In prehistoric times, even before the development of common measures of value or of mediums of exchange, credit probably existed. There are many ethnological instances of credit in kind in communities where no trace of any medium of exchange or even standard of value can be discovered. Credit existed from the very earliest phases of economic activity, even before the evolution of barter proper. (1)
When we consider credit in its broadest meaning we can infer something of its earliest forms. Primitive credit need only have consisted of a loan of seed to a son or brother or neighbor until harvest time or a loan of an animal or of a tool or of food. Such transfers are called gifts if no repayment is expected, loans if repayment is expected, and loans at interest if the repayment of a certain amount more than was loaned is expected. These transactions in kind required no money, no exchange, and no barter.
Today a transfer without immediate quid pro quo is usually classified in one of three ways: a gift, a loan, or a theft. Those of us who remember our dormitory years know that the distinction between gift, loan, and theft is not always clear. The conventional euphemism is “loan,” and it is understood that the aggrieved party, whose necktie is missing, may reciprocate at a convenient opportunity by “borrowing” something belonging to his roommate. Thus loans occur even when not formally negotiated; credit can exist without being clearly defined.
This ambiguity is not new. Thefts, of course, were common in primitive times as they are now. However, before the evolution of governments, the logical response to a theft was a countertheft; a cattle raid for a cattle raid. “Gifts” between chieftains were at times the principal form of peaceable international trade; gifts from one chieftain were expected to be met with a return of gifts, preferably of greater value, from the other. If time elapsed, this could be called credit.
Loans without interest undoubtedly were always common as they are today: friendly or charitable or interested help to a relative or neighbor. They may take the form of the loan of a lawn mower or a cup of sugar or a large or small sum of money or the use of an empty residence. We are here concerned with loans at interest and with the amount of interest expected. The earliest historical records show that interest was already a usual and accepted concomitant of credit. What can we say about its origin?

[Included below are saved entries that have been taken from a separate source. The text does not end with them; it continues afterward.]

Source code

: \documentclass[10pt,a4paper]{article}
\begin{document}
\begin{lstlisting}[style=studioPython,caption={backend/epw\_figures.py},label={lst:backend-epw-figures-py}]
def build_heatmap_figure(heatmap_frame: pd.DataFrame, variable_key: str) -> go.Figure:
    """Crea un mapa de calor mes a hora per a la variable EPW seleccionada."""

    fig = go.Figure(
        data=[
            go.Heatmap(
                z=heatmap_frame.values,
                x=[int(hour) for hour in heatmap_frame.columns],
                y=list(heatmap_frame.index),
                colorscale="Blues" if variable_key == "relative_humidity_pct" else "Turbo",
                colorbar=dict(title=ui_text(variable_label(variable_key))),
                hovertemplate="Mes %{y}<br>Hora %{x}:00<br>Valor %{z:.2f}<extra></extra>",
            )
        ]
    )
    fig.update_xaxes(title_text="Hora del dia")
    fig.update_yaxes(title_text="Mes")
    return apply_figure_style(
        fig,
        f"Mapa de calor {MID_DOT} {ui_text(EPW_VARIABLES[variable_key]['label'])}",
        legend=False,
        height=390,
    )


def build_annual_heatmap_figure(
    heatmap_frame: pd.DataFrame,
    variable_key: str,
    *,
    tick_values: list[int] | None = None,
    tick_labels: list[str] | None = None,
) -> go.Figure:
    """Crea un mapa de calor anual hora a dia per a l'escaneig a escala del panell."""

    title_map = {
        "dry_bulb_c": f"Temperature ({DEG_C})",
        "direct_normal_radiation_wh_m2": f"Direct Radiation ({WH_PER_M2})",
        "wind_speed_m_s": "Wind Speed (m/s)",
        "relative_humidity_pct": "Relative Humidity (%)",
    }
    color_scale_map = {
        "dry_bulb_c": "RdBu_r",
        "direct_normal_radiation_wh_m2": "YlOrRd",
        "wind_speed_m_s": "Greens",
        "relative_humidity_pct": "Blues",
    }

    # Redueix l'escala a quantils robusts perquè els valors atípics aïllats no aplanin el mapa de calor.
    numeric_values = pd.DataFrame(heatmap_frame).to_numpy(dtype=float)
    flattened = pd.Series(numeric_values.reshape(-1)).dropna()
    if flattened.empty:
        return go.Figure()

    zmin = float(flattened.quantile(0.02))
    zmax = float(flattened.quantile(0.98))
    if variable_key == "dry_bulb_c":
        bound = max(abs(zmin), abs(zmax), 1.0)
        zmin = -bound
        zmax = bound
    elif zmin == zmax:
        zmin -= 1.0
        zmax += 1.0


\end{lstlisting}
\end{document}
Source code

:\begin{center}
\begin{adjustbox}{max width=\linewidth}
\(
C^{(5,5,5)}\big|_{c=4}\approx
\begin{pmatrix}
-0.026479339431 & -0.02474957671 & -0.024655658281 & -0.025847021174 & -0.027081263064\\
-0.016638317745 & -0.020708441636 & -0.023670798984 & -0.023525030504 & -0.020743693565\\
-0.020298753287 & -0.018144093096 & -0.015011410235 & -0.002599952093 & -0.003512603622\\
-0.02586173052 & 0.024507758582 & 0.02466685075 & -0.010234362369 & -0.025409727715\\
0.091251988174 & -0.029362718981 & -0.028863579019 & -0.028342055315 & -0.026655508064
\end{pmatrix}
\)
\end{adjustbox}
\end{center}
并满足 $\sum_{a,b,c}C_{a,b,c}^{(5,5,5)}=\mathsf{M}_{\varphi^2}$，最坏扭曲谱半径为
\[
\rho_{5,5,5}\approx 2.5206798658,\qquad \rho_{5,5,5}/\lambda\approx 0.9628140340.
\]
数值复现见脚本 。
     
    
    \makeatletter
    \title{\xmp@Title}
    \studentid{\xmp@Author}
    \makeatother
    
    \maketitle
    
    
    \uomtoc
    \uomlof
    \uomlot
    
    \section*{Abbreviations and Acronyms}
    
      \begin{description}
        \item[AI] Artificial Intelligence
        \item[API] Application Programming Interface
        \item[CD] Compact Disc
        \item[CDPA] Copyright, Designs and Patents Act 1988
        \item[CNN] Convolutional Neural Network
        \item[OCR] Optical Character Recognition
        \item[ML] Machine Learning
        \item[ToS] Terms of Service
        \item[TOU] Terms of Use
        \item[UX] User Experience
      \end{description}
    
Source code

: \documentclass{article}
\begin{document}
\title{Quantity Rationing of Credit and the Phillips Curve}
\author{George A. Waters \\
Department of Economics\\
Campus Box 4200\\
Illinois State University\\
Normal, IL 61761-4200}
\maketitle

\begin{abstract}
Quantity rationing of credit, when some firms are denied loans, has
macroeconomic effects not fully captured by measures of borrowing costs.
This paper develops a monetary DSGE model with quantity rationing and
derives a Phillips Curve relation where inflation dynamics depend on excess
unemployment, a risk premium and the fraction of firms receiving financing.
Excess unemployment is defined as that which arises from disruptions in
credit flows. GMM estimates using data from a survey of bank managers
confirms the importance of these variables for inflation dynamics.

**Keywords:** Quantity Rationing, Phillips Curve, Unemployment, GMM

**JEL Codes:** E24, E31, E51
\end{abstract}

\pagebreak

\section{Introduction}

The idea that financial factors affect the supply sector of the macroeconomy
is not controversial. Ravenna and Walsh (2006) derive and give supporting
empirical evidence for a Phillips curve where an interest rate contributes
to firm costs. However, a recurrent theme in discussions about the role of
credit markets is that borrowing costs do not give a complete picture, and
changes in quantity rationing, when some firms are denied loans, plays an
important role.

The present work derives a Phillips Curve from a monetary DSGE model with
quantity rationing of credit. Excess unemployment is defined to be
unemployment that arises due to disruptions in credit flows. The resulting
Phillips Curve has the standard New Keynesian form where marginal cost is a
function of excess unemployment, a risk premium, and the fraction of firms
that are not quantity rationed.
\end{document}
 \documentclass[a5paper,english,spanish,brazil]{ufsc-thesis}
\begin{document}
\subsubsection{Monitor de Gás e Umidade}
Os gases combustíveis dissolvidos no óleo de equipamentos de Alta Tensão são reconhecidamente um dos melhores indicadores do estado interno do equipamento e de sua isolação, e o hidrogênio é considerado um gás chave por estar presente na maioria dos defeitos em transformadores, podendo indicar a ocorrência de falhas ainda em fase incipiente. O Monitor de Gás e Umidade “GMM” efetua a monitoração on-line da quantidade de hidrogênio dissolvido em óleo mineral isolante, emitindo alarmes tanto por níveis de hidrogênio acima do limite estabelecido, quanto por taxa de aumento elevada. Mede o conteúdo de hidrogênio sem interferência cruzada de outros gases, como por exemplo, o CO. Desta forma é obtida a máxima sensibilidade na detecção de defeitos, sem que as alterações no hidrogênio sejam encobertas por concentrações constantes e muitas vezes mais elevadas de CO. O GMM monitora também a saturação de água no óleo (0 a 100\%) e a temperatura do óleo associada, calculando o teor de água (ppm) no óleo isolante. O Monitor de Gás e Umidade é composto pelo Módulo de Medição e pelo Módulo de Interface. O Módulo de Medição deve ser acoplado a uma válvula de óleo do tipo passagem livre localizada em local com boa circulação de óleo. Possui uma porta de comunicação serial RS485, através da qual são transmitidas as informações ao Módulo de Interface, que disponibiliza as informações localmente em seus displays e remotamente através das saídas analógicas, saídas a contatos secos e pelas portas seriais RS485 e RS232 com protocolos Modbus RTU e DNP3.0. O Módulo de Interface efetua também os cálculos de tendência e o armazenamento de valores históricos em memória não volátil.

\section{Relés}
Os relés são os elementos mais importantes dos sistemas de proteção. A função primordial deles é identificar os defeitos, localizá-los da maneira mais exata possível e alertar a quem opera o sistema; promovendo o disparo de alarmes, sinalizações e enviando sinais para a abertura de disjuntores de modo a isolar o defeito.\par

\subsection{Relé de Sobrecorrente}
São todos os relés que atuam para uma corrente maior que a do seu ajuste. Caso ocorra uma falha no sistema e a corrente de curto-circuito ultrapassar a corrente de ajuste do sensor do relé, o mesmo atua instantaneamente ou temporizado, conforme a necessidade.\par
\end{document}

The loan of a tool to a neighbor suggests no payment of interest, even today: merely the return of the tool in equivalent condition, and the implied privilege of borrowing one of his when needed. Nor does the loan of food or shelter to needy friends or relatives suggest repayment with interest. In fact, such loans are customarily gifts with sometimes a vague hint of reciprocity. But other sorts of loans exist and existed at very early times, which do suggest repayment with interest: loans of seeds and of animals. These were loans for productive purposes. The seeds yielded an increase. At harvest time the seeds could conveniently be returned with interest. Some part or all of the animal’s progeny could be returned with the animal. We shall never know but we can surmise that the concept of interest in its modern sense arose from just such productive loans.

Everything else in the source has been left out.